- [The data]:
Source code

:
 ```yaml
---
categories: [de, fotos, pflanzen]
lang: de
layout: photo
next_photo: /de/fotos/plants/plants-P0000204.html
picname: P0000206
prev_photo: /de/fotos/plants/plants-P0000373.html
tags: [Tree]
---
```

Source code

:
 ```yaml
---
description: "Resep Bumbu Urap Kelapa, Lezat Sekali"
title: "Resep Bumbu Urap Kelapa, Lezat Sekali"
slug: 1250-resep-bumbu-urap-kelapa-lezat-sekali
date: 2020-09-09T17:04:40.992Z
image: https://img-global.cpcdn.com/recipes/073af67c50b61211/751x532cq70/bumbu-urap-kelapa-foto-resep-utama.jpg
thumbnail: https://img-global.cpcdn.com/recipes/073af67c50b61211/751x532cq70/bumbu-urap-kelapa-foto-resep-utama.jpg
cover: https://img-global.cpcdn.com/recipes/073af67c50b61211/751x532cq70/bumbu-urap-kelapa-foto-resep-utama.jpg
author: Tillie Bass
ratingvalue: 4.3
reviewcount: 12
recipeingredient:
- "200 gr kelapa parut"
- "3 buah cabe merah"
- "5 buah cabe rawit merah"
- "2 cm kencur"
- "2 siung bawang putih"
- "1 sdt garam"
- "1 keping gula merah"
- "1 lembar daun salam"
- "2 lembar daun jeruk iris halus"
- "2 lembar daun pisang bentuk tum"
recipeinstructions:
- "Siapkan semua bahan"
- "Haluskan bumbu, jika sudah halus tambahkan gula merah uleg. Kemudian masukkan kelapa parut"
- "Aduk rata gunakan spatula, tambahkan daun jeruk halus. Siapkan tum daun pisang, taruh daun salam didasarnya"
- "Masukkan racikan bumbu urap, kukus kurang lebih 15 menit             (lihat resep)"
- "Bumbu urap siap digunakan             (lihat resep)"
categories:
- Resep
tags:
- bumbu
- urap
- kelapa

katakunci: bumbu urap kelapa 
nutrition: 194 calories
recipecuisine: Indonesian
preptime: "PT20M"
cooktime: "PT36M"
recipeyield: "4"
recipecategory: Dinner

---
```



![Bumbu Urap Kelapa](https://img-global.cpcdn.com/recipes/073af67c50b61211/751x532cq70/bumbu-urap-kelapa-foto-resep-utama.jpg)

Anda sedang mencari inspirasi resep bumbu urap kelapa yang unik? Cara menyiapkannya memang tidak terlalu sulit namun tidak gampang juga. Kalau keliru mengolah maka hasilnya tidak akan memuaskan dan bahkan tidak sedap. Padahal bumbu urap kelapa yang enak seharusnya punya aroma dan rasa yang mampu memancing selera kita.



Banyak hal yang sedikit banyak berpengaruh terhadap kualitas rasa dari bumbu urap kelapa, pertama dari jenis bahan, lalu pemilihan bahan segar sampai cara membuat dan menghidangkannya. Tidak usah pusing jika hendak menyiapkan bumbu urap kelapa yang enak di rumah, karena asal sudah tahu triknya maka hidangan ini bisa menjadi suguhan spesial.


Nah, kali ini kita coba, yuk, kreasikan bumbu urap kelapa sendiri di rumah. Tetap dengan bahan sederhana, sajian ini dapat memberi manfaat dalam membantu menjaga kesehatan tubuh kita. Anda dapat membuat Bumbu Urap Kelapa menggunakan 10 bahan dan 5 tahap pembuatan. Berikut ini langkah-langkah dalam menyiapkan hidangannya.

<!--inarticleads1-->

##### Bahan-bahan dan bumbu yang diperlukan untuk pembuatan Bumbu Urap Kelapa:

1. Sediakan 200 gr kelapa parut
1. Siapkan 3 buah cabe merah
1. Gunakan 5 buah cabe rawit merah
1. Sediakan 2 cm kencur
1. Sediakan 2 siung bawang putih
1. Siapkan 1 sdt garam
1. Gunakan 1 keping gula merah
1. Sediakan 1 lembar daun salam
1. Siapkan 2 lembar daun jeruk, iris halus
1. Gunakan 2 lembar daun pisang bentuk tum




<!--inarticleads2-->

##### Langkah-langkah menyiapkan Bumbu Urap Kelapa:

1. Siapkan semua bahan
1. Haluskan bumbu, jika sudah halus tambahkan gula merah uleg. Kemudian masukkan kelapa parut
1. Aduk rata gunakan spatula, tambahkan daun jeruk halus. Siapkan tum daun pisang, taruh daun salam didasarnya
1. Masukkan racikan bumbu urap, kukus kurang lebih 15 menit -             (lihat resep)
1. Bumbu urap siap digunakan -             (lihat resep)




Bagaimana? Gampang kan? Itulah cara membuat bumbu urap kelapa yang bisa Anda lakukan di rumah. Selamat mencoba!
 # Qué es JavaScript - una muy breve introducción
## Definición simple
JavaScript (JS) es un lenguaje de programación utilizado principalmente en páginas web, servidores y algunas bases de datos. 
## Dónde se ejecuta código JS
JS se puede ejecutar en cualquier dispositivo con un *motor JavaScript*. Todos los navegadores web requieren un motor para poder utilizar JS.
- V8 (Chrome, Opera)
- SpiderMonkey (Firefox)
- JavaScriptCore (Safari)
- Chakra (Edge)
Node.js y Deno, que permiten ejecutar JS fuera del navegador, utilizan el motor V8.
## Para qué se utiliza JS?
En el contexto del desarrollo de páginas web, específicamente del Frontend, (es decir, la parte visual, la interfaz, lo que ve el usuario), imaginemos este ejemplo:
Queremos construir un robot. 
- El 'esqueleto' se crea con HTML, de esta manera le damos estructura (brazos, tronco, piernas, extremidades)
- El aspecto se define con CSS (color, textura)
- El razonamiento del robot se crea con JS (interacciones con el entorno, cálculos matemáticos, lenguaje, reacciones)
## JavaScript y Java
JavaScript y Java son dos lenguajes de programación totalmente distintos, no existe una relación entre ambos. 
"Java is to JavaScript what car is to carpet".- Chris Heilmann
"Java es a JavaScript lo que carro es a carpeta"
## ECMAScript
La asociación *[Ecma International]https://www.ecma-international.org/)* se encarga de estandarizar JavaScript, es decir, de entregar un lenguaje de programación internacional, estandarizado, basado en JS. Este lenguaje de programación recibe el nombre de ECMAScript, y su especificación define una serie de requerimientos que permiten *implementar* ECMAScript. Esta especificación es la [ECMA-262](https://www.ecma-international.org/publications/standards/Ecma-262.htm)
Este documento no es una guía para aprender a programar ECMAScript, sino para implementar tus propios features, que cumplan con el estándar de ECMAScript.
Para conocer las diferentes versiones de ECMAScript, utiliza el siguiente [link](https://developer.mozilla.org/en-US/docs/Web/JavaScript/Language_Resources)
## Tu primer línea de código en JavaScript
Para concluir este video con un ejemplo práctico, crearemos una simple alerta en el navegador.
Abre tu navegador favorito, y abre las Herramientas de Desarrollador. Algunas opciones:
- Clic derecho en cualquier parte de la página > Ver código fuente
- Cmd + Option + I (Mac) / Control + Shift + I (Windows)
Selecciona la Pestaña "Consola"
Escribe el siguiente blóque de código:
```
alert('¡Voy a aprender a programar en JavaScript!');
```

- [Aim of the exercise]: Within the data above, the span starting at the line containing "JavaScript (JS) es" and ending at the line containing "La asociación *[Ecma" is to be retyped exactly, with no other lines.

- [Your solution]:
JavaScript (JS) es un lenguaje de programación utilizado principalmente en páginas web, servidores y algunas bases de datos. 
## Dónde se ejecuta código JS
JS se puede ejecutar en cualquier dispositivo con un *motor JavaScript*. Todos los navegadores web requieren un motor para poder utilizar JS.
- V8 (Chrome, Opera)
- SpiderMonkey (Firefox)
- JavaScriptCore (Safari)
- Chakra (Edge)
Node.js y Deno, que permiten ejecutar JS fuera del navegador, utilizan el motor V8.
## Para qué se utiliza JS?
En el contexto del desarrollo de páginas web, específicamente del Frontend, (es decir, la parte visual, la interfaz, lo que ve el usuario), imaginemos este ejemplo:
Queremos construir un robot. 
- El 'esqueleto' se crea con HTML, de esta manera le damos estructura (brazos, tronco, piernas, extremidades)
- El aspecto se define con CSS (color, textura)
- El razonamiento del robot se crea con JS (interacciones con el entorno, cálculos matemáticos, lenguaje, reacciones)
## JavaScript y Java
JavaScript y Java son dos lenguajes de programación totalmente distintos, no existe una relación entre ambos. 
"Java is to JavaScript what car is to carpet".- Chris Heilmann
"Java es a JavaScript lo que carro es a carpeta"
## ECMAScript
La asociación *[Ecma International]https://www.ecma-international.org/)* se encarga de estandarizar JavaScript, es decir, de entregar un lenguaje de programación internacional, estandarizado, basado en JS. Este lenguaje de programación recibe el nombre de ECMAScript, y su especificación define una serie de requerimientos que permiten *implementar* ECMAScript. Esta especificación es la [ECMA-262](https://www.ecma-international.org/publications/standards/Ecma-262.htm)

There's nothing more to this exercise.